• _Your instructions_: Look for the word "emph" in the entries and copy every line where it shows up.

= = = = = = =

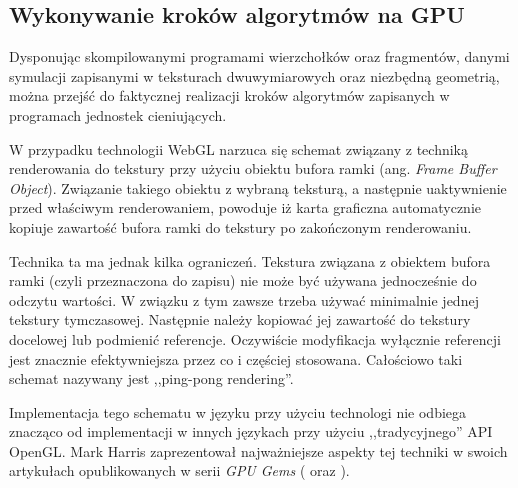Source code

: \subsection{Wykonywanie kroków algorytmów na GPU}
\label{sec:wykonNaGPU}

Dysponując skompilowanymi programami wierzchołków oraz fragmentów, danymi
symulacji zapisanymi w teksturach dwuwymiarowych oraz niezbędną geometrią,
można przejść do faktycznej realizacji kroków algorytmów
zapisanych w programach jednostek cieniujących.

W przypadku technologii WebGL narzuca się schemat związany z techniką
renderowania do tekstury przy użyciu obiektu bufora ramki (ang. \emph{Frame
Buffer Object}). Związanie takiego obiektu z wybraną teksturą, a następnie
uaktywnienie przed właściwym renderowaniem, powoduje iż karta graficzna
automatycznie kopiuje zawartość bufora ramki do tekstury po zakończonym
renderowaniu.

Technika ta ma jednak kilka ograniczeń. Tekstura związana z obiektem bufora
ramki (czyli przeznaczona do zapisu) nie może być używana jednocześnie do
odczytu wartości. W związku z tym zawsze trzeba używać minimalnie jednej
tekstury tymczasowej. Następnie należy kopiować jej zawartość do tekstury
docelowej lub podmienić referencje. Oczywiście modyfikacja wyłącznie
referencji  jest znacznie efektywniejsza przez co i częściej stosowana.
Całościowo taki schemat nazywany jest ,,ping-pong rendering''.

Implementacja tego schematu w języku  przy użyciu technologi
 nie odbiega znacząco od implementacji w innych językach przy użyciu
,,tradycyjnego'' API OpenGL. Mark Harris zaprezentował najważniejsze aspekty
tej techniki w swoich artykułach opublikowanych w serii \emph{GPU Gems}
(\cite{GPUConcepts} oraz \cite{GPUFluid}).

= = = = = = =

• _Reply_:
renderowania do tekstury przy użyciu obiektu bufora ramki (ang. \emph{Frame
tej techniki w swoich artykułach opublikowanych w serii \emph{GPU Gems}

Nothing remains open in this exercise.